Histoire de l’Église
Règlement de la succession de Joseph Smith


« Règlement de la succession de Joseph Smith », Sujets de l’histoire de l’Église

« Règlement de la succession de Joseph Smith »

Règlement de la succession de Joseph Smith

Les premières révélations données à Joseph Smith commandaient aux saints des derniers jours de se rassembler et d’établir des localités, des villes et des temples. Ces projets nécessitaient de grosses sommes d’argent, notamment pour l’achat de terres. En qualité de président de l’Église, Joseph Smith dirigea les efforts pour s’acquitter de ces obligations données par révélation, choisissant d’emprunter de l’argent, puisque l’Église comptait peu de membres et disposait de peu de ressources. De la fin des années 1830 au début des années 1840, une récession économique nationale rendit plus difficile le remboursement de ses créanciers. En 1838, après son installation au Missouri, Joseph Smith donna à d’autres l’autorité de continuer de procéder à la liquidation de ses dettes en Ohio.

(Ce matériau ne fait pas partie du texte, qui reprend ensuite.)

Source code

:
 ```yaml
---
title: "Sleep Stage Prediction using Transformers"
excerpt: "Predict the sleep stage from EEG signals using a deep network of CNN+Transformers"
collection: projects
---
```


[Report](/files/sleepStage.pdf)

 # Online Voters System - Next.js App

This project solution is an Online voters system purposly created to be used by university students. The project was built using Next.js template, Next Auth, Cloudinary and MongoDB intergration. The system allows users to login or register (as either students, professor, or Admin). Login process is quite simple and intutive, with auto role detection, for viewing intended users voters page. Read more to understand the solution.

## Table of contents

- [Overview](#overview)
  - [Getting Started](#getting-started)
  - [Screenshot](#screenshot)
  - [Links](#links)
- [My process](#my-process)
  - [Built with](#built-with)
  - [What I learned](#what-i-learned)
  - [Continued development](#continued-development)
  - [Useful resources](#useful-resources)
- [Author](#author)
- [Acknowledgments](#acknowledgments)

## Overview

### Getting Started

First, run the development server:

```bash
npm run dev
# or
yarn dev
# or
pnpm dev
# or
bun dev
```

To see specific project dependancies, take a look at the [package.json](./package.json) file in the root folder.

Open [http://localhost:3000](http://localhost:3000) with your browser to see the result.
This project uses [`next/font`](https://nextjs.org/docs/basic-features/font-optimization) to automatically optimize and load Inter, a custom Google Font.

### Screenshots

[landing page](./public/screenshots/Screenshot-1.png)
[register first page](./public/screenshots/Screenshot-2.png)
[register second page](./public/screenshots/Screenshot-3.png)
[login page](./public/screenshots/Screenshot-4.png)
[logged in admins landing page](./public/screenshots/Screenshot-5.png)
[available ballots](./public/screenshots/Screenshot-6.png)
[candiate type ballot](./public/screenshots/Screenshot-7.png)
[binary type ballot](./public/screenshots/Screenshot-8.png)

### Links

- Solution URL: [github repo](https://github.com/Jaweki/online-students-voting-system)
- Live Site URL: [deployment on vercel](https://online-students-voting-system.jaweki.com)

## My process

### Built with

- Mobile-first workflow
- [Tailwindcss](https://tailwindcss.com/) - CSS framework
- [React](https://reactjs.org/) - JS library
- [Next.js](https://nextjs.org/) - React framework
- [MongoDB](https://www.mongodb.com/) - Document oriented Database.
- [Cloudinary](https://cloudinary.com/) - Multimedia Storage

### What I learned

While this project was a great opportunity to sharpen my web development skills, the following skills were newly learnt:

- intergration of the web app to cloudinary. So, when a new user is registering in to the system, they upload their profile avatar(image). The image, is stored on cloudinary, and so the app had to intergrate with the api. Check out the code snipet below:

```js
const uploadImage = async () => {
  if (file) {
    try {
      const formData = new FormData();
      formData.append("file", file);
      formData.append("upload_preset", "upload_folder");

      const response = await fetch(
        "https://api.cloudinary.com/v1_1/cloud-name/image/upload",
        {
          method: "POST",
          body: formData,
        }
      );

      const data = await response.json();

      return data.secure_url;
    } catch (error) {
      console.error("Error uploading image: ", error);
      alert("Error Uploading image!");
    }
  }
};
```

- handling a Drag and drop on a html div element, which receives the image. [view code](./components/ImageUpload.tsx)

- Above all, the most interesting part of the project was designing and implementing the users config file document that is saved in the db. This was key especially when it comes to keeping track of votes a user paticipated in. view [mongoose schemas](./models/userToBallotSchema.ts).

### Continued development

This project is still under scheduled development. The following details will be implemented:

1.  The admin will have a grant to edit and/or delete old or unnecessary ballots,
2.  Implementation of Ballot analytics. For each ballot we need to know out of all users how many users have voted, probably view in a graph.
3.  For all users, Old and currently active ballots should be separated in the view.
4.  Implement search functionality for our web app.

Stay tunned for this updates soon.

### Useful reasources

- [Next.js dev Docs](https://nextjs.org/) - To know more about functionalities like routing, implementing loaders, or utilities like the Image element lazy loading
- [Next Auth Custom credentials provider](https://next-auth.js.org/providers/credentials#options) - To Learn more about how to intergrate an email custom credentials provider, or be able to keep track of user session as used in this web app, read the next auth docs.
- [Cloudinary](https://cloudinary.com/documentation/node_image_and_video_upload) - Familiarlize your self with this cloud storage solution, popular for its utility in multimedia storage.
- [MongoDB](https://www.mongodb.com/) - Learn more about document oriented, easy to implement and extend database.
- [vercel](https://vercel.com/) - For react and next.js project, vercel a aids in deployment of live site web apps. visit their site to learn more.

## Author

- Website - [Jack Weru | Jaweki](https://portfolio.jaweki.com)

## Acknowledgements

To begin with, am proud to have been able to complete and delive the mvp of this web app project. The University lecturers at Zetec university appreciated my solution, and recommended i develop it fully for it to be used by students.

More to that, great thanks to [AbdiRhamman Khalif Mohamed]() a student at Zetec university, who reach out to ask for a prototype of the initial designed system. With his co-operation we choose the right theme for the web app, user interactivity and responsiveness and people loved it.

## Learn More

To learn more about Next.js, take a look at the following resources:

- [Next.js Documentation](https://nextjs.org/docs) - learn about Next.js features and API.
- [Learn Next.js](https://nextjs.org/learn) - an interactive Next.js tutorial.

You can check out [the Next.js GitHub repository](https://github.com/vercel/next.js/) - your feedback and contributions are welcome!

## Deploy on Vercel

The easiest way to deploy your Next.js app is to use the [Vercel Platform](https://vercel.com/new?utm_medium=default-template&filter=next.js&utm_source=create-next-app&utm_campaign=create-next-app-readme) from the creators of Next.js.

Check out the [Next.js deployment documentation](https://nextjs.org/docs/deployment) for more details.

Les saints furent rapidement chassés du Missouri et s’installèrent près de Nauvoo (Illinois). Ce départ forcé donna lieu à des injustices, notamment la ruine financière liée à la perte par Joseph et les saints de grandes quantités de terres qu’ils avaient payées en espèces. Ils déposèrent une requête auprès du gouvernement américain pour obtenir compensation, mais elle fut refusée. Au même moment, des milliers de convertis arrivaient des missions de l’Église et Joseph voulait aider ces familles déplacées et immigrées à acquérir des terres et leur donner la possibilité de prospérer. C’est pourquoi, entre 1839 et 1841, il prit des dispositions pour acheter des dizaines de lots en Illinois, représentant au total deux cents hectares1.

L’achat de ces terres impliqua de nombreuses modalités financières et juridiques. En vertu de la loi de l’Illinois, une Église pouvait détenir des biens à condition qu’un administrateur élu détienne le titre de propriété au nom de l’Église. Lors d’une conférence spéciale tenue en janvier 1841, Joseph fut désigné comme mandataire de l’Église, cela lui permit d’en gérer les biens. Il commença ainsi à se transférer à lui-même en qualité de mandataire de l’Église de nombreuses terres détenues jusque-là en son nom2. Ni Joseph, ni les autres dirigeants de l’Église, ni leurs conseillers juridiques ne semblaient avoir compris que la loi interdisait aux Églises d’Illinois de posséder plus de deux hectares de terres3.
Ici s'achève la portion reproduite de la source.